No, my problem is with the way erotic humiliation is so frequently misunderstood, reviled and marginalised. I write a lot about women who get off on being used, degraded and verbally dominated; about rape fantasy; about discomfort, conflict, fear. Pain isn’t my kink. Spanking is off my radar. Rough stuff and psychological humiliation is more my theme although, of course, the physical and the mental don’t form neat parcels for anyone. When I write about this and someone says ‘Ew! Gross!’, it feels as if they’re saying that what turns me on is wrong.

An editor once reminded me that erotic fiction needs to focus on pleasure rather than be a vehicle for dysfunction. I was so stunned I didn’t eat worms for the rest of the week and almost quit my basket-weaving. I am not dysfunctional. I am not damaged. And what on earth is ‘pleasure’ anyway? It sounds suspiciously like scented candles to me. The notion that female erotica should be softer and more romantic is wildly offensive. Ditto the implication that a women who wants to be dominated by a man must lack her own mind. She doesn’t want it. She’s merely a victim and it’s her damaged, self-loathing psyche talking. Oh, purlease.

I get a lot of pleasure from unpleasure, from being made to squirm, from hating it and loving it all at once. All those who are with me, say ‘Ay!’ One of the most moving erotic scenes I’ve ever read is in Stephen Elliott’s My Girlfriend Comes to the City and Beats Me Up. The narrator, a male submissive new to the BDSM scene, after hours of being tied, gagged, hurt and demeaned is fucked with a strap-on. Elliott writes:

I had never been entered before. She leaned across my back, wrapping one arm around my chest and gripping my neck with her other hand, occasionally squeezing my windpipe so I couldn’t breathe for a second. I cried again, but it was a different crying. I was very comfortable. I don’t think I had ever been comfortable before.

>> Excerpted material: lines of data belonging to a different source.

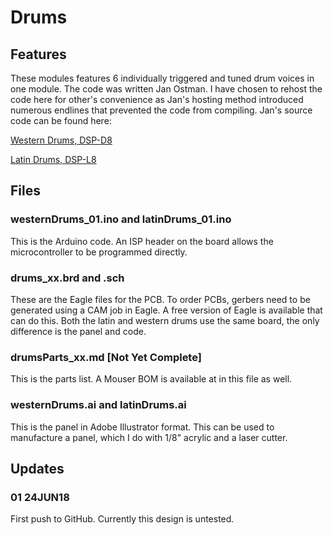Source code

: # Drums

## Features
These modules features 6 individually triggered and tuned drum voices in one module. The code was written Jan Ostman. I have chosen to rehost the code here for other's convenience as Jan's hosting method introduced numerous endlines that prevented the code from compiling. Jan's source code can be found here:

[Western Drums, DSP-D8](https://janostman.wordpress.com/2016/01/03/the-dsp-d8-drumchip-source-code/)

[Latin Drums, DSP-L8](https://janostman.wordpress.com/2016/01/04/the-dsp-l8-latin-perc-source-code/)

## Files
### westernDrums_01.ino and latinDrums_01.ino
This is the Arduino code. An ISP header on the board allows the microcontroller to be programmed directly.

### drums_xx.brd and .sch
These are the Eagle files for the PCB. To order PCBs, gerbers need to be generated using a CAM job in Eagle. A free version of Eagle is available that can do this. Both the latin and western drums use the same board, the only difference is the panel and code.

### drumsParts_xx.md [Not Yet Complete]
This is the parts list. A Mouser BOM is available at in this file as well.

### westernDrums.ai and latinDrums.ai
This is the panel in Adobe Illustrator format. This can be used to manufacture a panel, which I do with 1/8" acrylic and a laser cutter.

## Updates
### 01 24JUN18
First push to GitHub. Currently this design is untested.
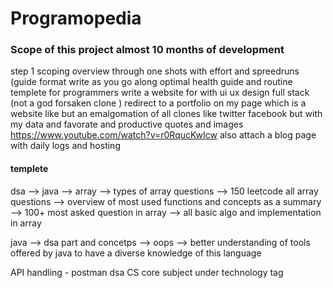 # Programopedia
### Scope of this project almost 10 months of development

step 1 scoping overview through one shots with effort and spreedruns 
(guide format write as you go along
optimal health guide and routine templete for programmers
write a website for with ui ux design full stack (not a god forsaken clone )
redirect to a portfolio on my page which is a website like but an emalgomation of all clones like twitter facebook but with my data and favorate and productive quotes and images  
https://www.youtube.com/watch?v=r0RqucKwIcw
also attach a blog page with daily logs and hosting

#### templete
dsa --> java --> array --> types of array questions 
                       --> 150 leetcode all array questions
                       --> overview of most used functions and concepts as a summary
                       --> 100+ most asked question in array
                       --> all basic algo and implementation in array

java --> dsa part and concetps
     --> oops
     --> better understanding of tools offered by java to have a diverse knowledge of this language

API handling - postman 
dsa 
CS core subject
under technology tag

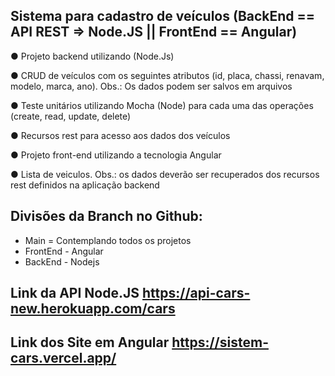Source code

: ## Sistema para cadastro de veículos (BackEnd == API REST => Node.JS || FrontEnd == Angular)


● Projeto backend utilizando (Node.Js)

● CRUD de veículos com os seguintes atributos (id, placa, chassi, renavam, modelo, marca, ano). Obs.: Os dados podem ser salvos em arquivos

● Teste unitários utilizando Mocha (Node) para cada uma das operações (create, read, update, delete)

● Recursos rest para acesso aos dados dos veículos

● Projeto front-end utilizando a tecnologia Angular

● Lista de veiculos. Obs.: os dados deverão ser recuperados dos recursos rest definidos na aplicação backend


## Divisões da Branch no Github:

 - Main = Contemplando todos os projetos
 - FrontEnd - Angular
 - BackEnd - Nodejs


## Link da API Node.JS https://api-cars-new.herokuapp.com/cars

## Link dos Site em Angular https://sistem-cars.vercel.app/
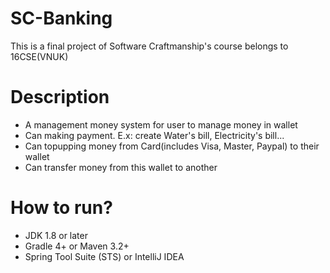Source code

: # SC-Banking
This is a final project of Software Craftmanship's course belongs to 16CSE(VNUK)

# Description
* A management money system for user to manage money in wallet
* Can making payment. E.x: create Water's bill, Electricity's bill...
* Can topupping money from Card(includes Visa, Master, Paypal) to their wallet
* Can transfer money from this wallet to another
# How to run?
* JDK 1.8 or later
* Gradle 4+ or Maven 3.2+
* Spring Tool Suite (STS) or IntelliJ IDEA
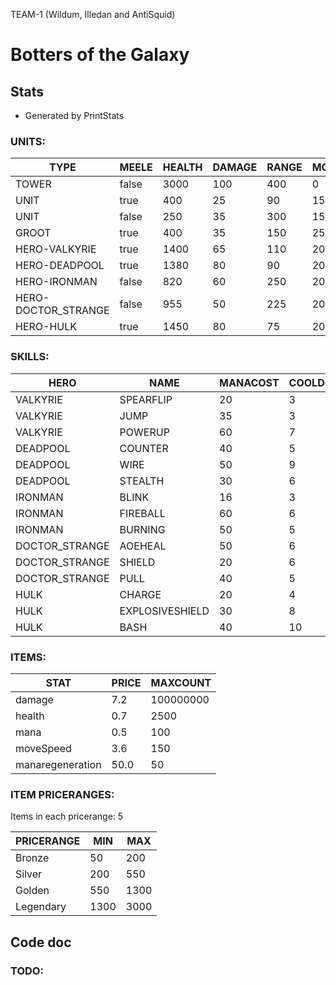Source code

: TEAM-1 (Wildum, Illedan and AntiSquid)
# Botters of the Galaxy

## Stats
 - Generated by PrintStats
 ### UNITS:

|TYPE|MEELE|HEALTH|DAMAGE|RANGE|MOVESPEED|ATTACKTIME|GOLD|MANA|MANAREG|
|--|--|--|--|--|--|--|--|--|--|
|TOWER|false|3000|100|400|0|0.2|0|0|0|
|UNIT|true|400|25|90|150|0.2|30|0|0|
|UNIT|false|250|35|300|150|0.2|50|0|0|
|GROOT|true|400|35|150|250|0.2|100|0|0|
|HERO-VALKYRIE|true|1400|65|110|200|0.1|300|155|2|
|HERO-DEADPOOL|true|1380|80|90|200|0.1|300|100|1|
|HERO-IRONMAN|false|820|60|250|200|0.1|300|200|2|
|HERO-DOCTOR_STRANGE|false|955|50|225|200|0.1|300|300|2|
|HERO-HULK|true|1450|80|75|200|0.1|300|90|1|

### SKILLS:

|HERO|NAME|MANACOST|COOLDOWN|DURATION|RANGE|TARGETTYPE|TARGETTEAM|
|--|--|--|--|--|--|--|--|
|VALKYRIE|SPEARFLIP|20|3|1|155|UNIT|BOTH|
|VALKYRIE|JUMP|35|3|1|250|POSITION|ENEMY|
|VALKYRIE|POWERUP|60|7|4|0|SELF|NONE|
|DEADPOOL|COUNTER|40|5|1|350|SELF|ENEMY|
|DEADPOOL|WIRE|50|9|2|200|POSITION|ENEMY|
|DEADPOOL|STEALTH|30|6|5|0|POSITION|NONE|
|IRONMAN|BLINK|16|3|1|200|POSITION|NONE|
|IRONMAN|FIREBALL|60|6|1|900|POSITION|ENEMY|
|IRONMAN|BURNING|50|5|1|250|POSITION|ENEMY|
|DOCTOR_STRANGE|AOEHEAL|50|6|1|250|POSITION|ALLIED|
|DOCTOR_STRANGE|SHIELD|20|6|3|500|UNIT|ALLIED|
|DOCTOR_STRANGE|PULL|40|5|1|300|UNIT|BOTH|
|HULK|CHARGE|20|4|1|500|UNIT|ENEMY|
|HULK|EXPLOSIVESHIELD|30|8|4|100|SELF|ENEMY|
|HULK|BASH|40|10|2|150|UNIT|ENEMY|

### ITEMS:

|STAT|PRICE|MAXCOUNT|
|--|--|--|
|damage|7.2|100000000|
|health|0.7|2500|
|mana|0.5|100|
|moveSpeed|3.6|150|
|manaregeneration|50.0|50|

### ITEM PRICERANGES:

Items in each pricerange: 5

|PRICERANGE|MIN|MAX|
|--|--|--|
|Bronze|50|200|
|Silver|200|550|
|Golden|550|1300|
|Legendary|1300|3000|

## Code doc

### TODO:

‘Comfortable’ might seem an odd word to use in this context but I think it’s perfect.

For me, it’s that sense of dreamy, egoless relief that arises in the tension between pleasure and unpleasure. Subspace, to use the jargon.

A lot of my characters (jeez, I can’t think who they’re based on) get off on being treated badly, on being distressed, reduced, shamed and scared. They’re not screwballs, nihilists, emotional masochists or lacking in self-worth. It’s a sex thang. They can still function.

Beth, my central character in Asking for Trouble, is a woman exploring her taste for sleaze, danger, submission and humiliation. Ilya is the enigmatic stranger she’s newly involved with. She confesses her fantasies to him: ‘I just like picturing things where I’m being used, objectified, degraded, that kind of stuff. It’s liberating. I’m in someone else’s hands. I’m not being me.’

Once upon a time, academics wrote about Black Lace books and the new phenomenon of women writing porn. One academic, analysing Asking for Trouble, quoted the above dialogue and said, ‘So once again then, we see in the woman who liberates her sexuality and embraces eroticism the simultaneous flight from selfhood.’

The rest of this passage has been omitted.